For Latin American security forces, the combination of portable jammers such as Hunter Pro with 24/7 fixed sensors like the Spotter SKP100 points towards a layered airspace protection concept for stadiums, refineries, border posts, prisons and government buildings. Instead of reacting only when a drone is visually spotted overhead, operators can receive early warning from the radar-electro-optical network, analyse the drone’s trajectory and then deploy a Hunter Pro team to interrupt its control link at the most favourable moment. This layered approach is particularly relevant in dense urban environments such as Bogotá or Mexico City, where vertical infrastructure and a congested radiofrequency environment complicate traditional air surveillance. By combining RF sensing, radar, optical tracking and focused jamming, Skyfend proposes a way to manage the FPV threat while limiting the use of kinetic effectors above populated areas.

Beyond the technical aspects, the presentation of Hunter Pro at Expodefensa carries clear geostrategic implications. China has steadily increased its presence in Latin American defence markets through the supply of UAVs, armoured vehicles and communications equipment, and the arrival of Chinese counter-drone solutions represents a logical continuation of this trend. For regional governments, adopting Chinese C-UAS technology may open access to advanced capabilities at competitive cost, but also raises sensitive questions regarding data governance, interoperability with Western-made command systems and long-term sustainment. Decisions to procure systems such as Hunter Pro are therefore not purely technical; they form part of a broader balancing act between US, European and Chinese suppliers, with implications for defence partnerships and industrial cooperation.

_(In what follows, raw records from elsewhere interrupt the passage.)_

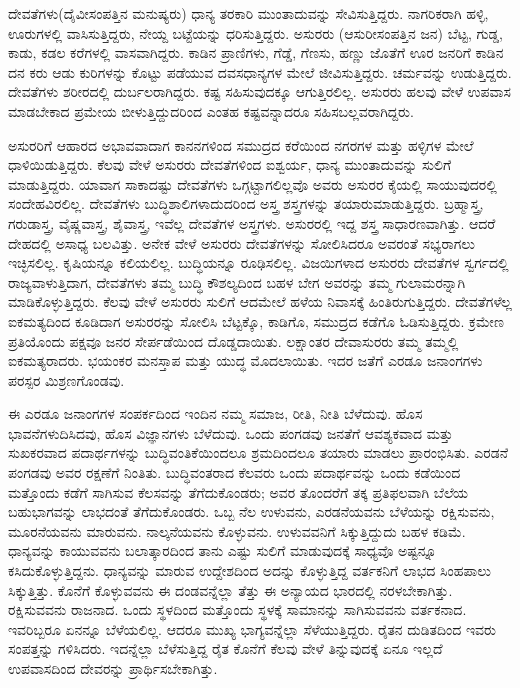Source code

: \vskip 3pt

ದೇವತೆಗಳು(ದೈವೀಸಂಪತ್ತಿನ ಮನುಷ್ಯರು) ಧಾನ್ಯ ತರಕಾರಿ ಮುಂತಾದುವನ್ನು ಸೇವಿಸುತ್ತಿದ್ದರು. ನಾಗರಿಕರಾಗಿ ಹಳ್ಳಿ, ಊರುಗಳಲ್ಲಿ ವಾಸಿಸುತ್ತಿದ್ದರು, ನೇಯ್ದ ಬಟ್ಟೆಯನ್ನು ಧರಿಸುತ್ತಿದ್ದರು. ಅಸುರರು (ಆಸುರೀಸಂಪತ್ತಿನ ಜನ) ಬೆಟ್ಟ, ಗುಡ್ಡ, ಕಾಡು, ಕಡಲ ಕರೆಗಳಲ್ಲಿ ವಾಸವಾಗಿದ್ದರು. ಕಾಡಿನ ಪ್ರಾಣಿಗಳು, ಗೆಡ್ಡೆ, ಗೆಣಸು, ಹಣ್ಣು ಜೊತೆಗೆ ಊರ ಜನರಿಗೆ ಕಾಡಿನ ದನ ಕರು ಆಡು ಕುರಿಗಳನ್ನು ಕೊಟ್ಟು ಪಡೆಯುವ ದವಸಧಾನ್ಯಗಳ ಮೇಲೆ ಜೀವಿಸುತ್ತಿದ್ದರು. ಚರ್ಮವನ್ನು ಉಡುತ್ತಿದ್ದರು. ದೇವತೆಗಳು ಶರೀರದಲ್ಲಿ ದುರ್ಬಲರಾಗಿ\break ದ್ದರು. ಕಷ್ಟ ಸಹಿಸುವುದಕ್ಕೂ ಆಗುತ್ತಿರಲಿಲ್ಲ. ಅಸುರರು ಹಲವು ವೇಳೆ ಉಪವಾಸ ಮಾಡಬೇಕಾದ ಪ್ರಮೇಯ ಬೀಳುತ್ತಿದ್ದುದರಿಂದ ಎಂತಹ ಕಷ್ಟವನ್ನಾದರೂ ಸಹಿಸಬಲ್ಲವರಾಗಿದ್ದರು.

\vskip 3pt

ಅಸುರರಿಗೆ ಆಹಾರದ ಅಭಾವವಾದಾಗ ಕಾನನಗಳಿಂದ ಸಮುದ್ರದ ಕರೆಯಿಂದ ನಗರಗಳ ಮತ್ತು ಹಳ್ಳಿಗಳ ಮೇಲೆ ಧಾಳಿಯಿಡುತ್ತಿದ್ದರು. ಕೆಲವು ವೇಳೆ ಅಸುರರು ದೇವತೆ\break ಗಳಿಂದ ಐಶ್ವರ್ಯ, ಧಾನ್ಯ ಮುಂತಾದುವನ್ನು ಸುಲಿಗೆ ಮಾಡುತ್ತಿದ್ದರು. ಯಾವಾಗ ಸಾಕಾದಷ್ಟು ದೇವತೆಗಳು ಒಗ್ಗಟ್ಟಾಗಲಿಲ್ಲವೊ ಅವರು ಅಸುರರ ಕೈಯಲ್ಲಿ ಸಾಯುವುದರಲ್ಲಿ ಸಂದೇಹವಿರಲಿಲ್ಲ. ದೇವತೆಗಳು ಬುದ್ಧಿಶಾಲಿಗಳಾದುದರಿಂದ ಅಸ್ತ್ರ ಶಸ್ತ್ರಗಳನ್ನು ತಯಾರು\break ಮಾಡುತ್ತಿದ್ದರು. ಬ್ರಹ್ಮಾಸ್ತ್ರ, ಗರುಡಾಸ್ತ್ರ, ವೈಷ್ಣವಾಸ್ತ್ರ, ಶೈವಾಸ್ತ್ರ, ಇವೆಲ್ಲ ದೇವತೆಗಳ ಅಸ್ತ್ರಗಳು. ಅಸುರರಲ್ಲಿ ಇದ್ದ ಶಸ್ತ್ರ ಸಾಧಾರಣವಾಗಿತ್ತು. ಆದರೆ ದೇಹದಲ್ಲಿ ಅಸಾಧ್ಯ ಬಲವಿತ್ತು. ಅನೇಕ ವೇಳೆ ಅಸುರರು ದೇವತೆಗಳನ್ನು ಸೋಲಿಸಿದರೂ ಅವರಂತೆ ಸಭ್ಯರಾಗಲು ಇಚ್ಛಿಸಲಿಲ್ಲ. ಕೃಷಿಯನ್ನೂ ಕಲಿಯಲಿಲ್ಲ. ಬುದ್ಧಿಯನ್ನೂ ರೂಢಿಸಲಿಲ್ಲ. ವಿಜಯಿಗಳಾದ ಅಸುರರು ದೇವತೆಗಳ ಸ್ವರ್ಗದಲ್ಲಿ ರಾಜ್ಯವಾಳುತ್ತಿದಾಗ, ದೇವತೆಗಳು ತಮ್ಮ ಬುದ್ಧಿ ಕೌಶಲ್ಯದಿಂದ ಬಹಳ ಬೇಗ ಅವರನ್ನು ತಮ್ಮ ಗುಲಾಮರನ್ನಾಗಿ ಮಾಡಿಕೊಳ್ಳುತ್ತಿದ್ದರು. ಕೆಲವು ವೇಳೆ ಅಸುರರು ಸುಲಿಗೆ ಆದಮೇಲೆ ಹಳೆಯ ನಿವಾಸಕ್ಕೆ ಹಿಂತಿರುಗುತ್ತಿದ್ದರು. ದೇವತೆಗಳೆಲ್ಲ ಐಕಮತ್ಯದಿಂದ ಕೂಡಿದಾಗ ಅಸುರರನ್ನು ಸೋಲಿಸಿ ಬೆಟ್ಟಕ್ಕೊ, ಕಾಡಿಗೊ, ಸಮುದ್ರದ ಕಡೆಗೊ ಓಡಿಸುತ್ತಿದ್ದರು. ಕ್ರಮೇಣ ಪ್ರತಿಯೊಂದು ಪಕ್ಷವೂ ಜನರ ಸೇರ್ಪಡೆಯಿಂದ ದೊಡ್ಡದಾಯಿತು. ಲಕ್ಷಾಂತರ ದೇವಾಸುರರು ತಮ್ಮ ತಮ್ಮಲ್ಲಿ ಐಕಮತ್ಯರಾದರು. ಭಯಂಕರ ಮನಸ್ತಾಪ ಮತ್ತು ಯುದ್ಧ ಮೊದಲಾಯಿತು. ಇದರ ಜತೆಗೆ ಎರಡೂ ಜನಾಂಗಗಳು ಪರಸ್ಪರ ಮಿಶ್ರಣಗೊಂಡವು.

\vskip 3pt

ಈ ಎರಡೂ ಜನಾಂಗಗಳ ಸಂಪರ್ಕದಿಂದ ಇಂದಿನ ನಮ್ಮ ಸಮಾಜ, ರೀತಿ, ನೀತಿ ಬೆಳೆದುವು. ಹೊಸ ಭಾವನೆಗಳುದಿಸಿದವು, ಹೊಸ ವಿಜ್ಞಾನಗಳು ಬೆಳೆದುವು. ಒಂದು ಪಂಗಡವು ಜನತೆಗೆ ಆವಶ್ಯಕವಾದ ಮತ್ತು ಸುಖಕರವಾದ ಪದಾರ್ಥಗಳನ್ನು ಬುದ್ಧಿವಂತಿಕೆ\break ಯಿಂದಲೂ ಶ್ರಮದಿಂದಲೂ ತಯಾರು ಮಾಡಲು ಪ್ರಾರಂಭಿಸಿತು. ಎರಡನೆ ಪಂಗಡವು ಅವರ ರಕ್ಷಣೆಗೆ ನಿಂತಿತು. ಬುದ್ಧಿವಂತರಾದ ಕೆಲವರು ಒಂದು ಪದಾರ್ಥವನ್ನು ಒಂದು ಕಡೆಯಿಂದ ಮತ್ತೊಂದು ಕಡೆಗೆ ಸಾಗಿಸುವ ಕೆಲಸವನ್ನು ತೆಗೆದುಕೊಂಡರು; ಅವರ ತೊಂದರೆಗೆ ತಕ್ಕ ಪ್ರತಿಫಲವಾಗಿ ಬೆಲೆಯ ಬಹುಭಾಗವನ್ನು ಲಾಭದಂತೆ ತೆಗೆದುಕೊಂಡರು. ಒಬ್ಬ ನೆಲ ಉಳುವನು, ಎರಡನೆಯವನು ಬೆಳೆಯನ್ನು ರಕ್ಷಿಸುವನು, ಮೂರನೆಯವನು ಮಾರುವನು. ನಾಲ್ಕನೆಯವನು ಕೊಳ್ಳುವನು. ಉಳುವವನಿಗೆ ಸಿಕ್ಕುತ್ತಿದ್ದುದು ಬಹಳ ಕಡಿಮೆ. ಧಾನ್ಯವನ್ನು ಕಾಯುವವನು ಬಲಾತ್ಕಾರದಿಂದ ತಾನು ಎಷ್ಟು ಸುಲಿಗೆ ಮಾಡುವುದಕ್ಕೆ ಸಾಧ್ಯವೊ ಅಷ್ಟನ್ನೂ ಕಸಿದುಕೊಳ್ಳುತ್ತಿದ್ದನು. ಧಾನ್ಯವನ್ನು ಮಾರುವ ಉದ್ದೇಶದಿಂದ ಅದನ್ನು ಕೊಳ್ಳುತ್ತಿದ್ದ ವರ್ತಕ\break ನಿಗೆ ಲಾಭದ ಸಿಂಹಪಾಲು ಸಿಕ್ಕುತ್ತಿತ್ತು. ಕೊನೆಗೆ ಕೊಳ್ಳುವವನು ಈ ದಂಡವನ್ನೆಲ್ಲಾ ತೆತ್ತು ಈ ಅನ್ಯಾಯದ ಭಾರದಲ್ಲಿ ನರಳಬೇಕಾಗಿತ್ತು. ರಕ್ಷಿಸುವವನು ರಾಜನಾದ. ಒಂದು ಸ್ಥಳದಿಂದ ಮತ್ತೊಂದು ಸ್ಥಳಕ್ಕೆ ಸಾಮಾನನ್ನು ಸಾಗಿಸುವವನು ವರ್ತಕನಾದ. ಇವರಿಬ್ಬರೂ ಏನನ್ನೂ ಬೆಳೆಯಲಿಲ್ಲ. ಆದರೂ ಮುಖ್ಯ ಭಾಗ್ಯವನ್ನೆಲ್ಲಾ ಸೆಳೆಯುತ್ತಿದ್ದರು. ರೈತನ ದುಡಿತದಿಂದ ಇವರು ಸಂಪತ್ತನ್ನು ಗಳಿಸಿದರು. ಇದನ್ನೆಲ್ಲಾ ಬೆಳೆಸುತ್ತಿದ್ದ ರೈತ ಕೊನೆಗೆ ಕೆಲವು ವೇಳೆ ತಿನ್ನುವುದಕ್ಕೆ ಏನೂ ಇಲ್ಲದೆ ಉಪವಾಸದಿಂದ ದೇವರನ್ನು ಪ್ರಾರ್ಥಿಸಬೇಕಾಗಿತ್ತು.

The arrival of Skyfend Hunter Pro at Expo Defensa 2025 illustrates how rapidly FPV drones have evolved from a tactical curiosity into a daily operational concern for Latin American security actors. By presenting a portable FPV-focused jammer that can be integrated into radar-optical detection networks like the SKP100, China signals its intent to influence how the region secures its low-altitude airspace. Whether selected for border surveillance, the protection of energy infrastructure or the security of major events, systems of this type show that counter-drone capability has become a fundamental layer of force protection. Latin American decision-makers will now have to assess this new Chinese option, not only in terms of performance, but also in light of the strategic choices it implies for the future architecture of their defence and internal security systems.